= SOURCE INFORMATION =
========================
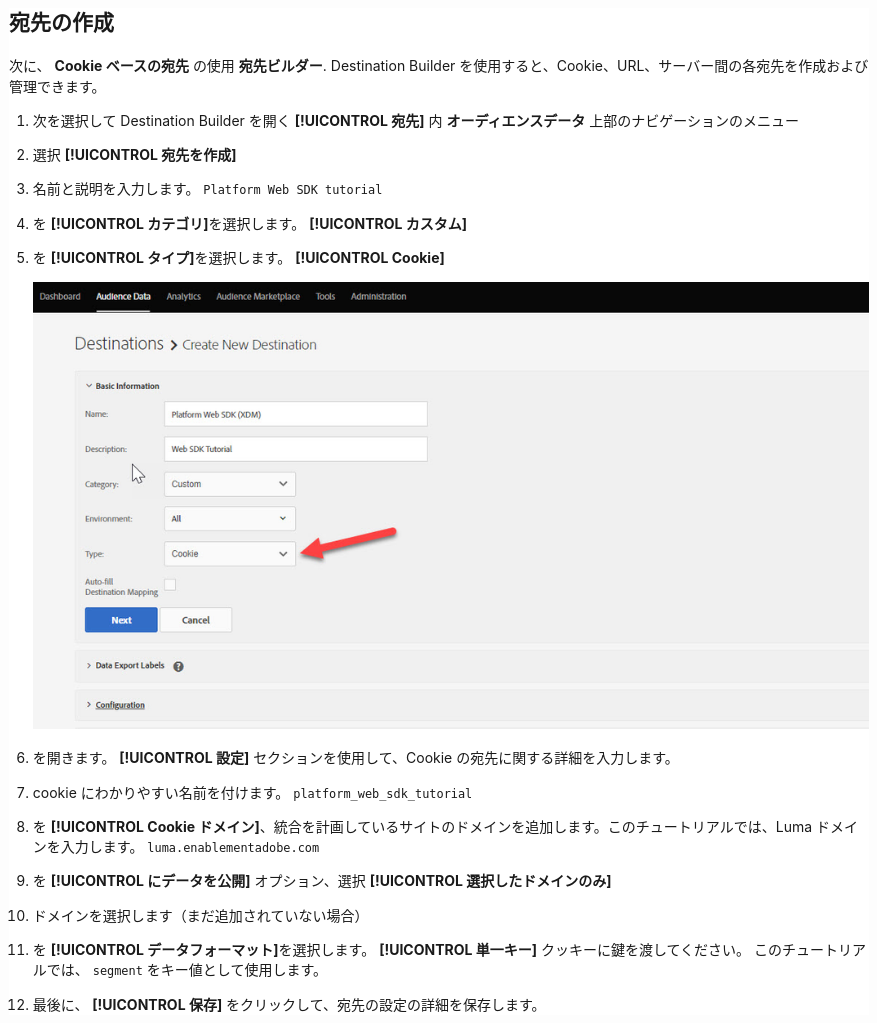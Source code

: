 ## 宛先の作成

次に、 **Cookie ベースの宛先** の使用 **宛先ビルダー**. Destination Builder を使用すると、Cookie、URL、サーバー間の各宛先を作成および管理できます。

1. 次を選択して Destination Builder を開く **[!UICONTROL 宛先]** 内 **オーディエンスデータ** 上部のナビゲーションのメニュー
1. 選択 **[!UICONTROL 宛先を作成]**
1. 名前と説明を入力します。 `Platform Web SDK tutorial`
1. を **[!UICONTROL カテゴリ]**&#x200B;を選択します。 **[!UICONTROL カスタム]**
1. を **[!UICONTROL タイプ]**&#x200B;を選択します。 **[!UICONTROL Cookie]**

   ![Adobe Experience PlatformAudience ManagerAdd Trait](assets/destination-settings.jpg)

1. を開きます。 **[!UICONTROL 設定]** セクションを使用して、Cookie の宛先に関する詳細を入力します。
1. cookie にわかりやすい名前を付けます。 `platform_web_sdk_tutorial`
1. を **[!UICONTROL Cookie ドメイン]**、統合を計画しているサイトのドメインを追加します。このチュートリアルでは、Luma ドメインを入力します。 `luma.enablementadobe.com`
1. を **[!UICONTROL にデータを公開]** オプション、選択 **[!UICONTROL 選択したドメインのみ]**
1. ドメインを選択します（まだ追加されていない場合）
1. を **[!UICONTROL データフォーマット]**&#x200B;を選択します。 **[!UICONTROL 単一キー]** クッキーに鍵を渡してください。 このチュートリアルでは、 `segment` をキー値として使用します。
1. 最後に、 **[!UICONTROL 保存]** をクリックして、宛先の設定の詳細を保存します。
========================
= DIRECTIONS =
The expected answer is the full listing above, transcribed exactly and without pictures.

= RESULT OF THE TASK =
Source code

: ## 宛先の作成

次に、 **Cookie ベースの宛先** の使用 **宛先ビルダー**. Destination Builder を使用すると、Cookie、URL、サーバー間の各宛先を作成および管理できます。

1. 次を選択して Destination Builder を開く **[!UICONTROL 宛先]** 内 **オーディエンスデータ** 上部のナビゲーションのメニュー
1. 選択 **[!UICONTROL 宛先を作成]**
1. 名前と説明を入力します。 `Platform Web SDK tutorial`
1. を **[!UICONTROL カテゴリ]**&#x200B;を選択します。 **[!UICONTROL カスタム]**
1. を **[!UICONTROL タイプ]**&#x200B;を選択します。 **[!UICONTROL Cookie]**

   ![Adobe Experience PlatformAudience ManagerAdd Trait](assets/destination-settings.jpg)

1. を開きます。 **[!UICONTROL 設定]** セクションを使用して、Cookie の宛先に関する詳細を入力します。
1. cookie にわかりやすい名前を付けます。 `platform_web_sdk_tutorial`
1. を **[!UICONTROL Cookie ドメイン]**、統合を計画しているサイトのドメインを追加します。このチュートリアルでは、Luma ドメインを入力します。 `luma.enablementadobe.com`
1. を **[!UICONTROL にデータを公開]** オプション、選択 **[!UICONTROL 選択したドメインのみ]**
1. ドメインを選択します（まだ追加されていない場合）
1. を **[!UICONTROL データフォーマット]**&#x200B;を選択します。 **[!UICONTROL 単一キー]** クッキーに鍵を渡してください。 このチュートリアルでは、 `segment` をキー値として使用します。
1. 最後に、 **[!UICONTROL 保存]** をクリックして、宛先の設定の詳細を保存します。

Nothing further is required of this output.